# Windows 10 icon inoperable, task bar compromised . . .



## Cynthia7072 (Jul 22, 2016)

Tech Support Guy System Info Utility version 1.0.0.2
OS Version: Microsoft Windows 10 Home, 64 bit
Processor: Intel(R) Core(TM) i5-3340 CPU @ 3.10GHz, Intel64 Family 6 Model 58 Stepping 9
Processor Count: 4
RAM: 8063 Mb
Graphics Card: Intel(R) HD Graphics, -1984 Mb
Hard Drives: C: Total - 931641 MB, Free - 880081 MB;
Motherboard: Dell Inc., 084J0R
Antivirus: Kaspersky Total Security, Updated and Enabled


----------



## Macboatmaster (Jan 15, 2010)

1. Welcome to Tech Support Guy
2.


> Windows 10 icon inoperable, task bar compromised . . .


re above - describe the problem with the task bar please - other than as above in your title of the topic AND in what way is the windows 10 icon inoperable and indeed to which windows 10 icon do you refer

In other words as explained in our welcome guide


> When writing your question, please be as descriptive as possible.


----------



## Cynthia7072 (Jul 22, 2016)

Macboatmaster said:


> 1. Welcome to Tech Support Guy
> 2.
> re above - describe the problem with the task bar please - other than as above in your title of the topic AND in what way is the windows 10 icon inoperable and indeed to which windows 10 icon do you refer
> 
> In other words as explained in our welcome guide


Thank you. 
1. "Which Windows Icon?" - Four squares together looking like window panes in lower left of screen, extreme left on Taskbar (formerly "Start.");
2. "In what way is icon inoperable?" - Whereas icon used to bring up apps, programs list, etc, it is now four squares together sitting at left of taskbar - DEAD. Does not respond to mouse or bring up anything.
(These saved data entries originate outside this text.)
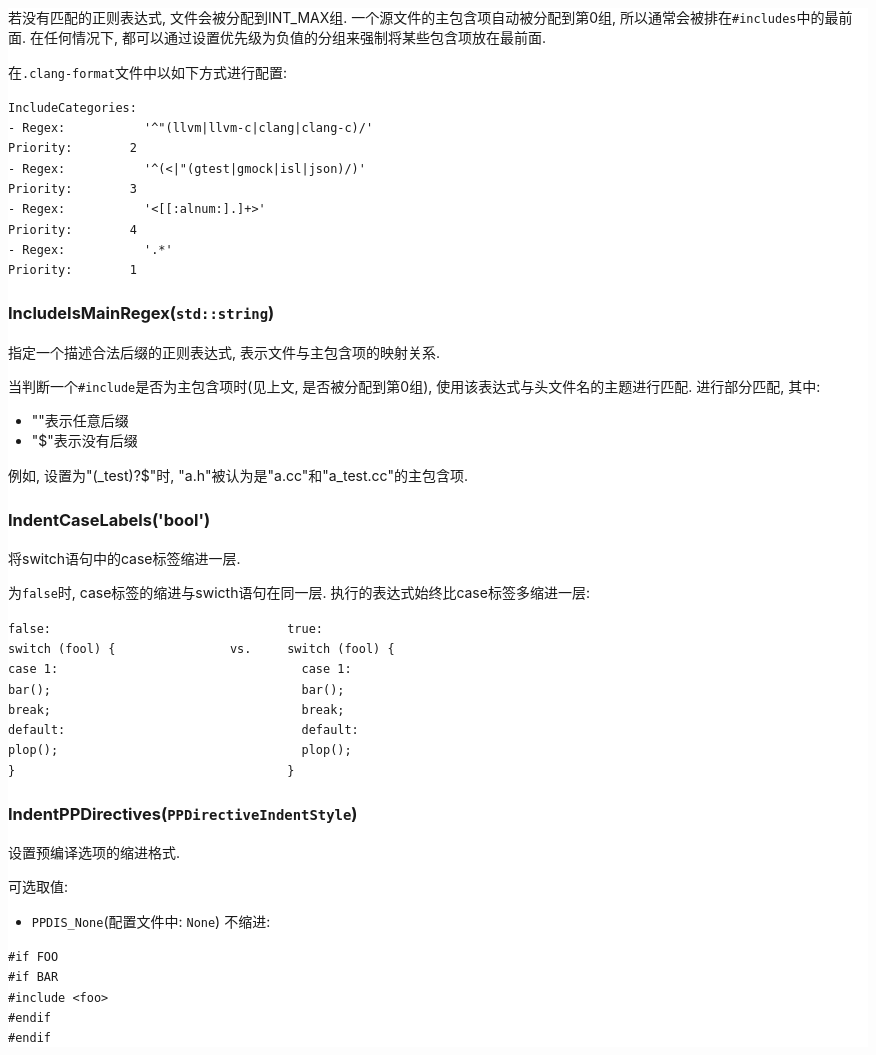 若没有匹配的正则表达式, 文件会被分配到INT_MAX组. 一个源文件的主包含项自动被分配到第0组, 所以通常会被排在`#includes`中的最前面. 在任何情况下, 都可以通过设置优先级为负值的分组来强制将某些包含项放在最前面.

在`.clang-format`文件中以如下方式进行配置:

```
IncludeCategories:
- Regex:           '^"(llvm|llvm-c|clang|clang-c)/'
Priority:        2
- Regex:           '^(<|"(gtest|gmock|isl|json)/)'
Priority:        3
- Regex:           '<[[:alnum:].]+>'
Priority:        4
- Regex:           '.*'
Priority:        1
```

### IncludeIsMainRegex(`std::string`)

指定一个描述合法后缀的正则表达式, 表示文件与主包含项的映射关系.

当判断一个`#include`是否为主包含项时(见上文, 是否被分配到第0组), 使用该表达式与头文件名的主题进行匹配. 进行部分匹配, 其中:
- ""表示任意后缀
- "$"表示没有后缀

例如, 设置为"(\_test)?$"时, "a.h"被认为是"a.cc"和"a\_test.cc"的主包含项.

### IndentCaseLabels('bool')

将switch语句中的case标签缩进一层.

为`false`时, case标签的缩进与swicth语句在同一层. 执行的表达式始终比case标签多缩进一层:

```
false:                                 true:
switch (fool) {                vs.     switch (fool) {
case 1:                                  case 1:
bar();                                   bar();
break;                                   break;
default:                                 default:
plop();                                  plop();
}                                      }
```

### IndentPPDirectives(`PPDirectiveIndentStyle`)

设置预编译选项的缩进格式.

可选取值:

- `PPDIS_None`(配置文件中: `None`) 不缩进:

```
#if FOO
#if BAR
#include <foo>
#endif
#endif
```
All of the functions it used to perform--I am without. I have some icons on home screen and can use them. 
3. RE Taskbar compromise - On the left, there is now (1) DEAD Windows icon, (2) magnifying glass icon which I can right click on and get a menu, (3) Task View icon which I can right click on and get thee same menu as previous icon, From the right side of Task Bar, I can put cursor in (4) blank space and get day and date, (5) next is Notification icon, (6) next is a arrow icon pointing up which I can actually right click on to show hidden icons, (7) next to that one backward quotation marks --left mouse click says "Web Slice Gallery"--right mouse click brings up menu. (8) the word "Links" (right click=nothing/left click=menu), and last a Dell icon.

To turn computer off, I do Control-Alt-Delete which gives me a power icon I can use.

The computer seems to work just fine otherwise. I have a Mozilla icon so I can utilize Net just fine.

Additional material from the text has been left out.